Finch's dad made it clear that Will had planned on playing out his five-year CIS eligibility before this third head injury interrupted his goals.
"His plans initially were to be with Western for another year," Mike said. "So all of this has sort of been a change of plans."
Without Finch for 2016, things for the Mustangs will be significantly more challenging.
"It’s nice to be able to hang your hat on the best running offence in the country … but there are so many things that Will offers to an offence, to a playcaller, that your average run of the mill CIS quarterback doesn’t offer," Bennett said.
Despite having plans to return to the Mustangs roster, Marshall said the Mustangs are always recruiting the best players for all positions, and quarterback is no exception. But with Finch being such a powerhouse for the Mustangs since hitting the field in his rookie season back in 2012, recruiting quarterbacks to play behind Finch has had its challenges.
"It's difficult when you have a Will Finch to recruit the best young quarterbacks coming out of high school," Marshall said. "They think 'no I'm not going to go to Western and play behind Will for three years.' "
As a result, the Mustangs will have to rely on back-up quarterback Stevenson Bone who stepped in for Finch for the remainder of the Mustangs' 2015 playoff run.

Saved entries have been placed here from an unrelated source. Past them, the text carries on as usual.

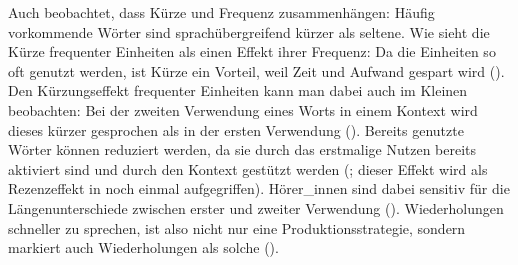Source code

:  

Auch \textcite[20--29]{Zipf.1968} beobachtet, dass Kürze und Frequenz zusammenhängen: Häufig vorkommende Wörter sind sprachübergreifend kürzer als seltene. Wie \textcite{Bybee.1997} sieht \textcite[30]{Zipf.1968} die Kürze frequenter Einheiten als einen Effekt ihrer Frequenz: Da die Einheiten so oft genutzt werden, ist Kürze ein Vorteil, weil Zeit und Aufwand gespart wird (\cite[39]{FenkOczlon.1990}). Den Kürzungseffekt frequenter Einheiten kann man dabei auch im Kleinen beobachten: Bei der zweiten Verwendung eines Worts in einem Kontext wird dieses kürzer gesprochen als in der ersten Verwendung (\cite{Fowler.1987}). Bereits genutzte Wörter können reduziert werden, da sie durch das erstmalige Nutzen bereits aktiviert sind und durch den Kontext gestützt werden (\cite[489]{Fowler.1987}; dieser Effekt wird als Rezenzeffekt in  noch einmal aufgegriffen). Hörer\_innen sind dabei sensitiv für die Längenunterschiede zwischen erster und zweiter Verwendung (\cite[501]{Fowler.1987}). Wiederholungen schneller zu sprechen, ist also nicht nur eine Produktionsstrategie, sondern markiert auch Wiederholungen als solche (\cite[11--12]{Bybee.2001}).




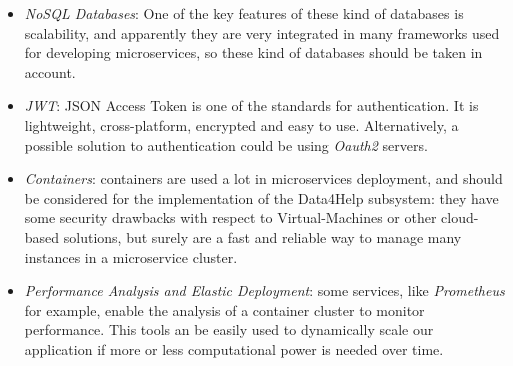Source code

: \begin{itemize}
	\item  \textit{NoSQL Databases}: One of the key features of these kind of databases is scalability, and apparently they are very integrated in many frameworks used for developing microservices, so these kind of databases should be taken in account.
	\item  \textit{JWT}: JSON Access Token is one of the standards for authentication. It is lightweight, cross-platform, encrypted and easy to use. Alternatively, a possible solution to authentication could be using \textit{Oauth2} servers.
	\item  \textit{Containers}: containers are used a lot in microservices deployment, and should be considered for the implementation of the Data4Help subsystem: they have some security drawbacks with respect to Virtual-Machines or other cloud-based solutions, but surely are a fast and reliable way to manage many instances in a microservice cluster.
	\item  \textit{Performance Analysis and Elastic Deployment}: some services, like \textit{Prometheus} for example, enable the analysis of a container cluster to monitor performance. This tools an be easily used to dynamically scale our application if more or less computational power is needed over time.
\end{itemize}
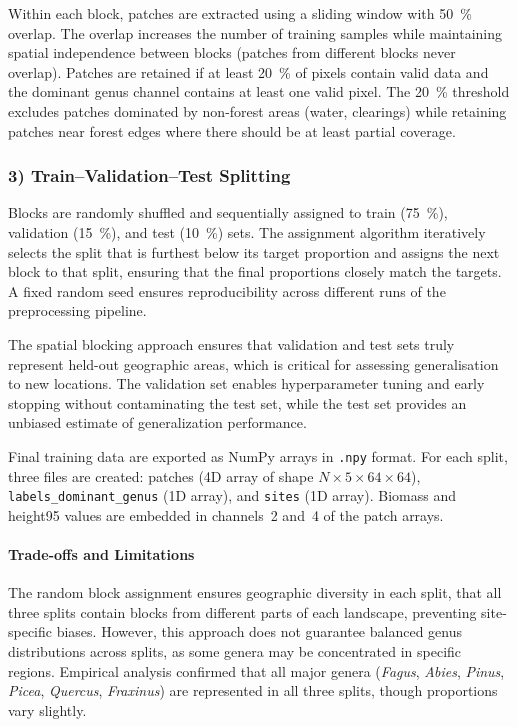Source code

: Within each block, patches are extracted using a sliding window with \SI{50}{\percent} overlap. The overlap increases the number of training samples while maintaining spatial independence between blocks (patches from different blocks never overlap). Patches are retained if at least \SI{20}{\percent} of pixels contain valid data and the dominant genus channel contains at least one valid pixel. The \SI{20}{\percent} threshold excludes patches dominated by non-forest areas (water, clearings) while retaining patches near forest edges where there should be at least partial coverage.

\subsubsection{3) Train--Validation--Test Splitting}

Blocks are randomly shuffled and sequentially assigned to train (\SI{75}{\percent}), validation (\SI{15}{\percent}), and test (\SI{10}{\percent}) sets. The assignment algorithm iteratively selects the split that is furthest below its target proportion and assigns the next block to that split, ensuring that the final proportions closely match the targets. A fixed random seed ensures reproducibility across different runs of the preprocessing pipeline.

The spatial blocking approach ensures that validation and test sets truly represent held-out geographic areas, which is critical for assessing generalisation to new locations. The validation set enables hyperparameter tuning and early stopping without contaminating the test set, while the test set provides an unbiased estimate of generalization performance.

Final training data are exported as NumPy arrays in \texttt{.npy} format. For each split, three files are created: patches (4D array of shape $N\times 5\times 64\times 64$), \texttt{labels\_dominant\_genus} (1D array), and \texttt{sites} (1D array). Biomass and height95 values are embedded in channels~2 and~4 of the patch arrays.

\paragraph{Trade-offs and Limitations}

The random block assignment ensures geographic diversity in each split, that all three splits contain blocks from different parts of each landscape, preventing site-specific biases. However, this approach does not guarantee balanced genus distributions across splits, as some genera may be concentrated in specific regions. Empirical analysis confirmed that all major genera (\textit{Fagus}, \textit{Abies}, \textit{Pinus}, \textit{Picea}, \textit{Quercus}, \textit{Fraxinus}) are represented in all three splits, though proportions vary slightly.

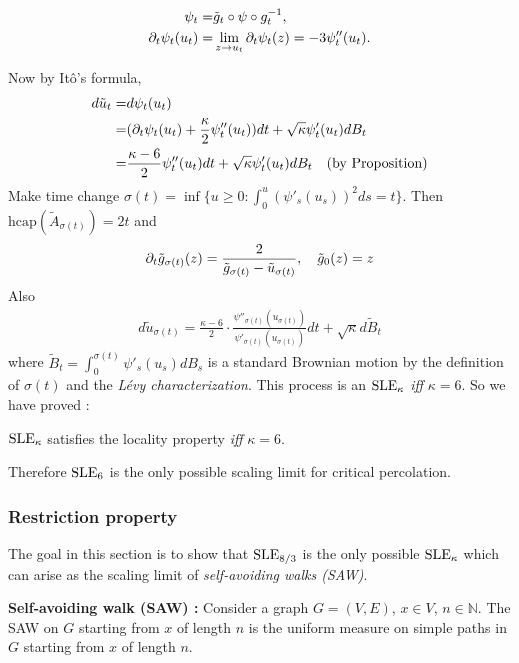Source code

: \documentclass[12pt,a4paper]{article}
\begin{document}
\prop \begin{align*}
\psi_t =& \tilde{g}_t \circ \psi \circ g_t^{-1}, \\
\partial_t \psi_t (u_t) =& \lim_{z\rightarrow u_t} \partial_t \psi_t(z) =-3\psi_t''(u_t).
\end{align*}
\s

Now by It\^o's formula,
\begin{align*}
d\tilde{u}_t =& d\psi_t(u_t) \\
=& (\partial_t \psi_t(u_t) + \frac{\kappa}{2} \psi''_t(u_t))dt + \sqrt{\kappa} \psi'_t(u_t) dB_t \\
=& \frac{\kappa - 6}{2} \psi''_t (u_t) dt + \sqrt{\kappa} \psi'_t(u_t) dB_t \quad \text{(by Proposition)}
\end{align*}
Make time change $\sigma(t) = \inf \{u\geq 0 : \int_0^u (\psi'_s(u_s))^2 ds =t \}$. Then $\text{hcap}(\tilde{A}_{\sigma(t)}) = 2t$ and
\begin{align*}
\partial_t \tilde{g}_{\sigma(t)}(z)  = \frac{2}{\tilde{g}_{\sigma(t)} - \tilde{u}_{\sigma(t)} }, \quad \tilde{g}_0(z) =z
\end{align*}
Also
\begin{align*}
d\tilde{u}_{\sigma(t)} = \frac{\kappa -6}{2} \cdot \frac{\psi''_{\sigma(t)}(u_{\sigma(t)})}{\psi'_{\sigma(t)}(u_{\sigma(t)})} dt + \sqrt{\kappa} d\tilde{B}_t
\end{align*}
where $\tilde{B}_t = \int_0^{\sigma(t)} \psi'_s(u_s)dB_s$ is a standard Brownian motion by the definition of $\sigma(t)$ and the \emph{L\'evy characterization}. This process is an $\text{SLE}_{\kappa}$ \emph{iff} $\kappa =6$. So we have proved :
\s

\thm $\text{SLE}_{\kappa}$ satisfies the locality property \emph{iff} $\kappa =6$.
\s

Therefore $\text{SLE}_{6}$ is the only possible scaling limit for critical percolation. 
\s

\subsubsection*{Restriction property}

The goal in this section is to show that $\text{SLE}_{8/3}$ is the only possible $\text{SLE}_{\kappa}$ which can arise as the scaling limit of \emph{self-avoiding walks (SAW)}.
\s

\textbf{Self-avoiding walk (SAW) :} Consider a graph $G =(V,E)$, $x \in V$, $n\in\mathbb{N}$. The SAW on $G$ starting from $x$ of length $n$ is the uniform measure on simple paths in $G$ starting from $x$ of length $n$.
\end{document}

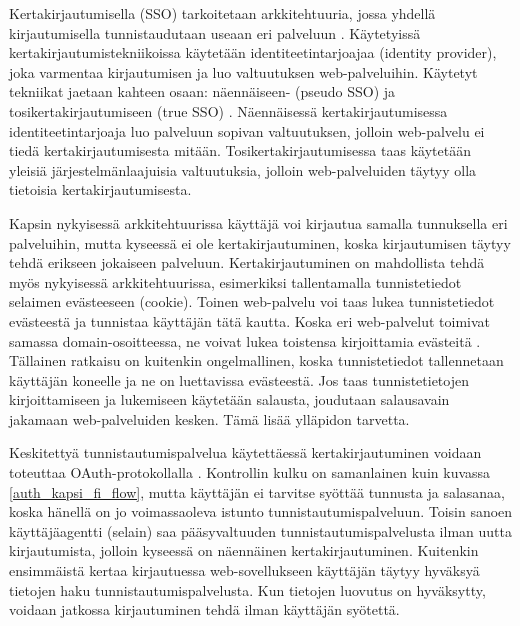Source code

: Kertakirjautumisella (SSO) tarkoitetaan arkkitehtuuria, jossa yhdellä kirjautumisella tunnistaudutaan useaan eri palveluun \cite{sso}. Käytetyissä kertakirjautumistekniikoissa käytetään identiteetintarjoajaa (identity provider), joka varmentaa kirjautumisen ja luo valtuutuksen web-palveluihin. Käytetyt tekniikat jaetaan kahteen osaan: näennäiseen- (pseudo SSO) ja tosikertakirjautumiseen (true SSO) \cite{sso}. Näennäisessä kertakirjautumisessa identiteetintarjoaja luo palveluun sopivan valtuutuksen, jolloin web-palvelu ei tiedä kertakirjautumisesta mitään. Tosikertakirjautumisessa taas käytetään yleisiä järjestelmänlaajuisia valtuutuksia, jolloin web-palveluiden täytyy olla tietoisia kertakirjautumisesta.

Kapsin nykyisessä arkkitehtuurissa käyttäjä voi kirjautua samalla tunnuksella eri palveluihin, mutta kyseessä ei ole kertakirjautuminen, koska kirjautumisen täytyy tehdä erikseen jokaiseen palveluun. Kertakirjautuminen on mahdollista tehdä myös nykyisessä arkkitehtuurissa, esimerkiksi tallentamalla tunnistetiedot selaimen evästeeseen (cookie). Toinen web-palvelu voi taas lukea tunnistetiedot evästeestä ja tunnistaa käyttäjän tätä kautta. Koska eri web-palvelut toimivat samassa domain-osoitteessa, ne voivat lukea toistensa kirjoittamia evästeitä \cite{rfc6265}. Tällainen ratkaisu on kuitenkin ongelmallinen, koska tunnistetiedot tallennetaan käyttäjän koneelle ja ne on luettavissa evästeestä. Jos taas tunnistetietojen kirjoittamiseen ja lukemiseen käytetään salausta, joudutaan salausavain jakamaan web-palveluiden kesken. Tämä lisää ylläpidon tarvetta.

Keskitettyä tunnistautumispalvelua käytettäessä kertakirjautuminen voidaan toteuttaa OAuth-protokollalla \cite{distributed_web_security}. Kontrollin kulku on samanlainen kuin kuvassa \ref{auth_kapsi_fi_flow}, mutta käyttäjän ei tarvitse syöttää tunnusta ja salasanaa, koska hänellä on jo voimassaoleva istunto tunnistautumispalveluun. Toisin sanoen käyttäjäagentti (selain) saa pääsyvaltuuden tunnistautumispalvelusta ilman uutta kirjautumista, jolloin kyseessä on näennäinen kertakirjautuminen. Kuitenkin ensimmäistä kertaa kirjautuessa web-sovellukseen käyttäjän täytyy hyväksyä tietojen haku tunnistautumispalvelusta. Kun tietojen luovutus on hyväksytty, voidaan jatkossa kirjautuminen tehdä ilman käyttäjän syötettä.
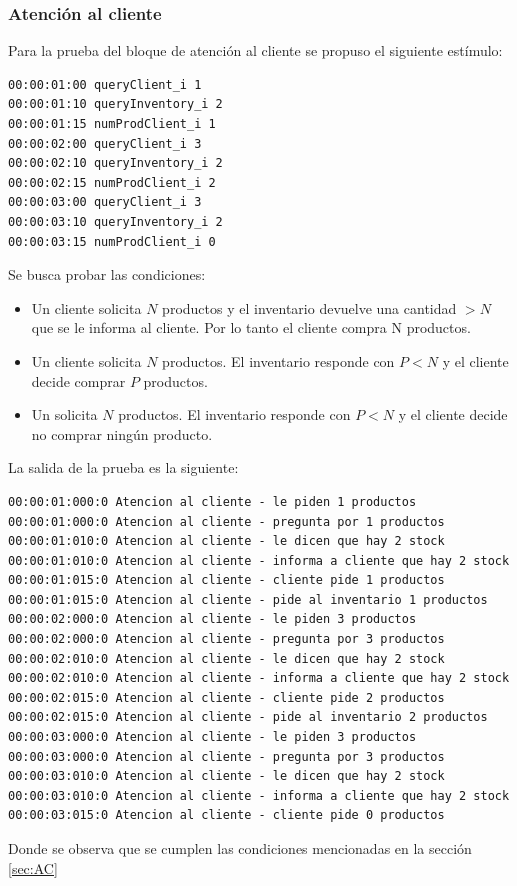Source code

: \documentclass[10pt]{article}
\begin{document}
\subsubsection{Atención al cliente}
Para la prueba del bloque de atención al cliente se propuso el siguiente estímulo:

\centering
\begin{minipage}{1\textwidth}
	\centering
	\begin{lstlisting}
00:00:01:00	queryClient_i 1
00:00:01:10 queryInventory_i 2
00:00:01:15 numProdClient_i 1
00:00:02:00	queryClient_i 3
00:00:02:10 queryInventory_i 2
00:00:02:15 numProdClient_i 2
00:00:03:00	queryClient_i 3
00:00:03:10 queryInventory_i 2
00:00:03:15 numProdClient_i 0
	\end{lstlisting}
\end{minipage}

Se busca probar las condiciones:
\begin{itemize}
	\item Un cliente solicita $N$ productos y el inventario devuelve una cantidad $> N$ que se le informa al cliente. Por lo tanto el cliente compra N productos.
	\item Un cliente solicita $N$ productos. El inventario responde con $P < N$ y el cliente decide comprar $P$ productos.
	\item Un solicita $N$ productos. El inventario responde con $P < N$ y el cliente decide no comprar ningún producto.
\end{itemize}

La salida de la prueba es la siguiente:

\begin{minipage}{1\textwidth}
	\centering
	\begin{lstlisting}
00:00:01:000:0 Atencion al cliente - le piden 1 productos
00:00:01:000:0 Atencion al cliente - pregunta por 1 productos
00:00:01:010:0 Atencion al cliente - le dicen que hay 2 stock
00:00:01:010:0 Atencion al cliente - informa a cliente que hay 2 stock
00:00:01:015:0 Atencion al cliente - cliente pide 1 productos
00:00:01:015:0 Atencion al cliente - pide al inventario 1 productos
00:00:02:000:0 Atencion al cliente - le piden 3 productos
00:00:02:000:0 Atencion al cliente - pregunta por 3 productos
00:00:02:010:0 Atencion al cliente - le dicen que hay 2 stock
00:00:02:010:0 Atencion al cliente - informa a cliente que hay 2 stock
00:00:02:015:0 Atencion al cliente - cliente pide 2 productos
00:00:02:015:0 Atencion al cliente - pide al inventario 2 productos
00:00:03:000:0 Atencion al cliente - le piden 3 productos
00:00:03:000:0 Atencion al cliente - pregunta por 3 productos
00:00:03:010:0 Atencion al cliente - le dicen que hay 2 stock
00:00:03:010:0 Atencion al cliente - informa a cliente que hay 2 stock
00:00:03:015:0 Atencion al cliente - cliente pide 0 productos

	\end{lstlisting}
	
\end{minipage}
Donde se observa que se cumplen las condiciones mencionadas en la sección \ref{sec:AC}
\end{document}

Along with Bone, the Mustangs will be looking to recruit strong, young quarterbacks to add to the handful of pivots they already have on the roster.
But with Finch out of the game, the Mustangs will have to prepare their inexperienced quarterbacks to step into his shoes.
Marshall understands that and points out Bone won't be thrown into a situation he isn't ready for this season.
"Obviously Will's difficult to replace both on the field and off the field," Marshall said. "Next year [Bone's] going to be in a way better position. He'll get more reps than he did in practice last year and we have some good young quarterbacks that we recruited last year."
As for Finch's plan, after Western he had what can only be explained as a foreseeable career in the big leagues.
"We all grew up thinking that William was going to go on to play football professionally," Morrison said. "When I think of William, I think of football."
While Finch's dreams of playing football professionally may be over, the fourth-year social science student is looking to stay involved in the sport in a coaching capacity, with hopes of getting into the OUA circuit on a coaching level in the future.
"Growing up, you always want to play professionally in the CFL or the NFL, but the more mature you get, the more you understand that it's just a game," Finch said.
"There's a lot more to your life and for me personally I think that coaching is awesome too.... I'm going to coach and [be] giving back to young athletes all of the stuff I've learned," he continued.
But in the meantime, Finch will be focusing on doing well in his courses and graduating, and enjoying his last semester at Western.